- **Brief**
The response must consist of the lines below from the one with "#### Choosing Keywords" through the one with "[Wordtracker](https://www.wordtracker.com/) was used", exactly as they appear and with both ends kept.
********
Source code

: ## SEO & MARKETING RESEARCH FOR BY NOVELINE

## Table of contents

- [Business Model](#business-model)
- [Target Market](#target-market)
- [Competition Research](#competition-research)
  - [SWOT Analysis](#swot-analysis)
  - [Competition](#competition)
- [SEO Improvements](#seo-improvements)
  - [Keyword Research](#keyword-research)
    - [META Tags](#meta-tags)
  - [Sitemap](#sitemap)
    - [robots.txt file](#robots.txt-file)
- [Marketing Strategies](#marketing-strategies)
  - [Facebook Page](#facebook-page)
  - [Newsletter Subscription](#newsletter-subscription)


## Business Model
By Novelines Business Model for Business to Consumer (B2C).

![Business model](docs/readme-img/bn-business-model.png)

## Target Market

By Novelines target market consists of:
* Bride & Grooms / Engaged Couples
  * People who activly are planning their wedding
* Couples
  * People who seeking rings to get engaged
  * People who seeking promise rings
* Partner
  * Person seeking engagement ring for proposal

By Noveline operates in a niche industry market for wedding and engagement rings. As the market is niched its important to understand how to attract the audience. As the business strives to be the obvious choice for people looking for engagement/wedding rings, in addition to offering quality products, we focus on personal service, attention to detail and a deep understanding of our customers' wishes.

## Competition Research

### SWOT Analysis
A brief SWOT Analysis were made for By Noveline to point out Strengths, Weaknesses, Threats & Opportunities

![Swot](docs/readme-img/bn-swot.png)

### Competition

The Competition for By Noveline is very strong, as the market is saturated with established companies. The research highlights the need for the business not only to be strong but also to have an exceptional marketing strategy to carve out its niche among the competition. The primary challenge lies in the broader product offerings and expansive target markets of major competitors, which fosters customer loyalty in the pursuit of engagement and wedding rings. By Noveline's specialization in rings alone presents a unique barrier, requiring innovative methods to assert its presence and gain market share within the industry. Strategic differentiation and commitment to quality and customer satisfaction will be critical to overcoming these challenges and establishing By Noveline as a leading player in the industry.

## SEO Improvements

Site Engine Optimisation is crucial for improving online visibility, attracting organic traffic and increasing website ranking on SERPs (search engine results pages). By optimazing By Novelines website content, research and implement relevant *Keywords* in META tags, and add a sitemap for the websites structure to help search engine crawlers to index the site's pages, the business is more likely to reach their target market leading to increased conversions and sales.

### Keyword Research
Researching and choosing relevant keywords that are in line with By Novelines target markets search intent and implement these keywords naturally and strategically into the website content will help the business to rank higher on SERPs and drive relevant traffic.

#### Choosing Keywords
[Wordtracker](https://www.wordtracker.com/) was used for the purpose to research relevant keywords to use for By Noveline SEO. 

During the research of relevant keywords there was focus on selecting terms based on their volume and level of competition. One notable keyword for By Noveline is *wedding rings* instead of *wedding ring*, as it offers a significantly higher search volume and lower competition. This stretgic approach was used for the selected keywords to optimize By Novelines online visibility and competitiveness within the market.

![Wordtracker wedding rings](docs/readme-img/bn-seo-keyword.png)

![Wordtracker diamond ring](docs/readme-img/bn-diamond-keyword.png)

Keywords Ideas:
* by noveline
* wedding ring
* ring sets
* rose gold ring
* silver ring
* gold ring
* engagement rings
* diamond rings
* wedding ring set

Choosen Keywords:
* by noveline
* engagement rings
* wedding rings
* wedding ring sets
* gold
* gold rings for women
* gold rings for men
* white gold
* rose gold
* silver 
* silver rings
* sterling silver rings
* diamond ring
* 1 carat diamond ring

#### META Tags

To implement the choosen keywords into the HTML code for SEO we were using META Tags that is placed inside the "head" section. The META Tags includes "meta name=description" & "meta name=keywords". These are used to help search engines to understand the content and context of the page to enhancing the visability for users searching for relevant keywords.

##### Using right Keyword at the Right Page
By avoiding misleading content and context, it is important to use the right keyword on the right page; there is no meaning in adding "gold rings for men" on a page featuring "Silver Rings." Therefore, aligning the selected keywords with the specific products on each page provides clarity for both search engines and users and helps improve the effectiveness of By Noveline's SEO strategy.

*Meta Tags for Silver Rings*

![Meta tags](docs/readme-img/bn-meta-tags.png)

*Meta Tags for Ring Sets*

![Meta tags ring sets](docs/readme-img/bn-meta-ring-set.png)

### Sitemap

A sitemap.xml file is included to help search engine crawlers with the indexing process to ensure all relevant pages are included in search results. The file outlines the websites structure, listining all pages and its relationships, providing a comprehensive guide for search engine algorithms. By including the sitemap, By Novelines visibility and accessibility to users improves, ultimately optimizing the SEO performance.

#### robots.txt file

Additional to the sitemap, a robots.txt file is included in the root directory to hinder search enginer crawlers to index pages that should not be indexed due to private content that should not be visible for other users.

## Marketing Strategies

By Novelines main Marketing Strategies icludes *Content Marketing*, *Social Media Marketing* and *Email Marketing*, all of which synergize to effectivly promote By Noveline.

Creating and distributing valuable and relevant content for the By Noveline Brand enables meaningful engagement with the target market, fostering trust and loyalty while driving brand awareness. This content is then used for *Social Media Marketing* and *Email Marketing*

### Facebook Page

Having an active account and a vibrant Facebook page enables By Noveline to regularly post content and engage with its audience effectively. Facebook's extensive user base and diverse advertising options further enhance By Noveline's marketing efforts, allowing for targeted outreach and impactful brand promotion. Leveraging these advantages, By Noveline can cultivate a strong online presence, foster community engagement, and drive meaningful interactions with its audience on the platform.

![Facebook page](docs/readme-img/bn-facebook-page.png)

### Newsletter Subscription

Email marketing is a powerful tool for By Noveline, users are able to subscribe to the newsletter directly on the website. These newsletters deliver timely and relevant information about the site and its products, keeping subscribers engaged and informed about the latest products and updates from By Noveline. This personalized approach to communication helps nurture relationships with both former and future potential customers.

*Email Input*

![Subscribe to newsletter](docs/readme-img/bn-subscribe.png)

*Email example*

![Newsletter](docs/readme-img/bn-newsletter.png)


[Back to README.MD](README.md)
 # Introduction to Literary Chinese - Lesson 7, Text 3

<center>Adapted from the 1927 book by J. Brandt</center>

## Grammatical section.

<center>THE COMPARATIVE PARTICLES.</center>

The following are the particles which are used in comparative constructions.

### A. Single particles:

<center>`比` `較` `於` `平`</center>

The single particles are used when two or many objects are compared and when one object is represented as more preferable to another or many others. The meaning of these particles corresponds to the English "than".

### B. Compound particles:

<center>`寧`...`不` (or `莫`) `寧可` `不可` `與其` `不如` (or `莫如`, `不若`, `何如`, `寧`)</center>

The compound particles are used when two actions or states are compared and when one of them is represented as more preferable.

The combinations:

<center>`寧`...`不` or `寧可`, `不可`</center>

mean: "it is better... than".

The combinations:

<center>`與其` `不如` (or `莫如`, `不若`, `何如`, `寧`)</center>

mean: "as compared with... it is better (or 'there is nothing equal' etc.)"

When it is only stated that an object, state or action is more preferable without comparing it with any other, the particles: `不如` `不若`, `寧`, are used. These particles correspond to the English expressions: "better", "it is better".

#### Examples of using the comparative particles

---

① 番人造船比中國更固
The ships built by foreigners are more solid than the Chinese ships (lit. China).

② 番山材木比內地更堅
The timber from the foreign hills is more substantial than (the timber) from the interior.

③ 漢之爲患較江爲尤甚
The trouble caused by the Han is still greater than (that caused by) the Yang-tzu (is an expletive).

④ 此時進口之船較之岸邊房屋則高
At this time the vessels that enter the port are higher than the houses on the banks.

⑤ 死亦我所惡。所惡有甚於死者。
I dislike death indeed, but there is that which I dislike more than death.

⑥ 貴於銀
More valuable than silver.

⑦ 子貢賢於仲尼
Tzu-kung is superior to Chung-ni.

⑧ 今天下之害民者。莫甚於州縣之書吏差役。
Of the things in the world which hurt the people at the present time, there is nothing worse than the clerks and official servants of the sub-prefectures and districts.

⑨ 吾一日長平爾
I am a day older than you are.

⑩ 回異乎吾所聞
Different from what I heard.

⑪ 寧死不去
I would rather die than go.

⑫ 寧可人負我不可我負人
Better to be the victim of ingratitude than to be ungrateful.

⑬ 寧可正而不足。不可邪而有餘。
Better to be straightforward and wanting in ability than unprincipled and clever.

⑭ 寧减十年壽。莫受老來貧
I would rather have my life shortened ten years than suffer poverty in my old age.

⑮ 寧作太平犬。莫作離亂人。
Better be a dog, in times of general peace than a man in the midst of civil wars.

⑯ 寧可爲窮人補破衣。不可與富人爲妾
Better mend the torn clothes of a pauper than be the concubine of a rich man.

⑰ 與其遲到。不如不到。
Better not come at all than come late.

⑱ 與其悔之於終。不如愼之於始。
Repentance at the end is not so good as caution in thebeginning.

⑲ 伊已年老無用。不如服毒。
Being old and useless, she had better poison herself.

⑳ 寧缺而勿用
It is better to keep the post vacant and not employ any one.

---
********
- **Answer**
#### Choosing Keywords
[Wordtracker](https://www.wordtracker.com/) was used for the purpose to research relevant keywords to use for By Noveline SEO. 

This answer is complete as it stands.